▶ Exercise prompt
The reply should consist of the line containing "## Development" and all lines after it in the listing below, reproduced exactly and nothing more.
------------------------------------------------------------------------
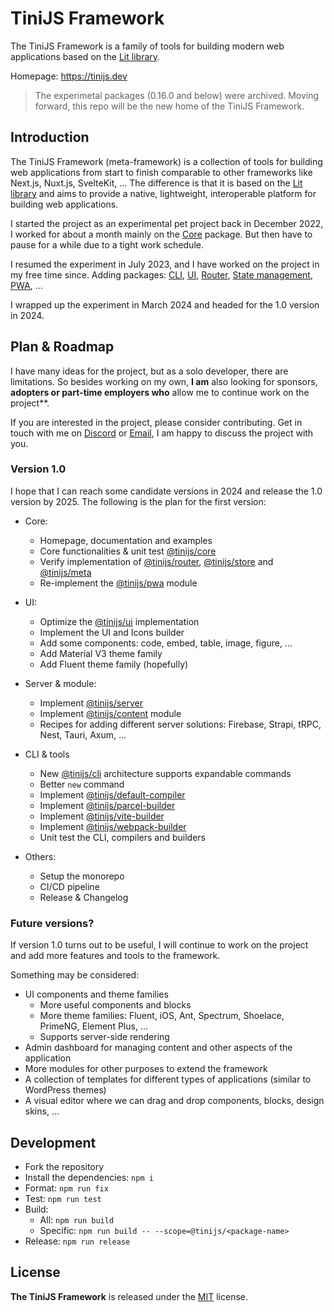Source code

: # TiniJS Framework

The TiniJS Framework is a family of tools for building modern web applications based on the [Lit library](https://lit.dev).

Homepage: <https://tinijs.dev>

> The experimetal packages (0.16.0 and below) were archived. Moving forward, this repo will be the new home of the TiniJS Framework.

## Introduction

The TiniJS Framework (meta-framework) is a collection of tools for building web applications from start to finish comparable to other frameworks like Next.js, Nuxt.js, SvelteKit, ... The difference is that it is based on the [Lit library](https://lit.dev) and aims to provide a native, lightweight, interoperable platform for building web applications.

I started the project as an experimental pet project back in December 2022, I worked for about a month mainly on the [Core](https://github.com/tinijs/core) package. But then have to pause for a while due to a tight work schedule.

I resumed the experiment in July 2023, and I have worked on the project in my free time since. Adding packages: [CLI](https://github.com/tinijs/cli), [UI](https://github.com/tinijs/ui), [Router](https://github.com/tinijs/router), [State management](https://github.com/tinijs/store), [PWA](https://github.com/tinijs/pwa), ...

I wrapped up the experiment in March 2024 and headed for the 1.0 version in 2024.

## Plan & Roadmap

I have many ideas for the project, but as a solo developer, there are limitations. So besides working on my own, **I am** also looking for sponsors, **adopters or **part-time** employers who** allow me to continue work on the project**.

If you are interested in the project, please consider contributing. Get in touch with me on [Discord](https://discord.gg/EABbZVbPAb) or [Email](hello@lamnhan.com), I am happy to discuss the project with you.

### Version 1.0

I hope that I can reach some candidate versions in 2024 and release the 1.0 version by 2025. The following is the plan for the first version:

- Core:
  - Homepage, documentation and examples
  - Core functionalities & unit test [@tinijs/core](https://github.com/tinijs/tinijs/tree/main/packages/core)
  - Verify implementation of [@tinijs/router](https://github.com/tinijs/tinijs/tree/main/packages/router), [@tinijs/store](https://github.com/tinijs/tinijs/tree/main/packages/store) and [@tinijs/meta](https://github.com/tinijs/tinijs/tree/main/packages/meta)
  - Re-implement the [@tinijs/pwa](https://github.com/tinijs/tinijs/tree/main/packages/pwa) module

- UI:
  - Optimize the [@tinijs/ui](https://github.com/tinijs/tinijs/tree/main/packages/ui) implementation
  - Implement the UI and Icons builder
  - Add some components: code, embed, table, image, figure, ...
  - Add Material V3 theme family
  - Add Fluent theme family (hopefully)

- Server & module:
  - Implement [@tinijs/server](https://github.com/tinijs/tinijs/tree/main/packages/server)
  - Implement [@tinijs/content](https://github.com/tinijs/tinijs/tree/main/packages/content) module
  - Recipes for adding different server solutions: Firebase, Strapi, tRPC, Nest, Tauri, Axum, ...

- CLI & tools
  - New [@tinijs/cli](https://github.com/tinijs/tinijs/tree/main/packages/cli) architecture supports expandable commands
  - Better `new` command
  - Implement [@tinijs/default-compiler](https://github.com/tinijs/tinijs/tree/main/packages/default-compiler)
  - Implement [@tinijs/parcel-builder](https://github.com/tinijs/tinijs/tree/main/packages/parcel-builder)
  - Implement [@tinijs/vite-builder](https://github.com/tinijs/tinijs/tree/main/packages/vite-builder)
  - Implement [@tinijs/webpack-builder](https://github.com/tinijs/tinijs/tree/main/packages/webpack-builder)
  - Unit test the CLI, compilers and builders

- Others:
  - Setup the monorepo
  - CI/CD pipeline
  - Release & Changelog

### Future versions?

If version 1.0 turns out to be useful, I will continue to work on the project and add more features and tools to the framework.

Something may be considered:

- UI components and theme families
  - More useful components and blocks
  - More theme families: Fluent, iOS, Ant, Spectrum, Shoelace, PrimeNG, Element Plus, ...
  - Supports server-side rendering
- Admin dashboard for managing content and other aspects of the application
- More modules for other purposes to extend the framework
- A collection of templates for different types of applications (similar to WordPress themes)
- A visual editor where we can drag and drop components, blocks, design skins, ...

## Development

- Fork the repository
- Install the dependencies: `npm i`
- Format: `npm run fix`
- Test: `npm run test`
- Build:
  - All: `npm run build`
  - Specific: `npm run build -- --scope=@tinijs/<package-name>`
- Release: `npm run release`

## License

**The TiniJS Framework** is released under the [MIT](./LICENSE) license.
------------------------------------------------------------------------
▶ The answer
## Development

- Fork the repository
- Install the dependencies: `npm i`
- Format: `npm run fix`
- Test: `npm run test`
- Build:
  - All: `npm run build`
  - Specific: `npm run build -- --scope=@tinijs/<package-name>`
- Release: `npm run release`

## License

**The TiniJS Framework** is released under the [MIT](./LICENSE) license.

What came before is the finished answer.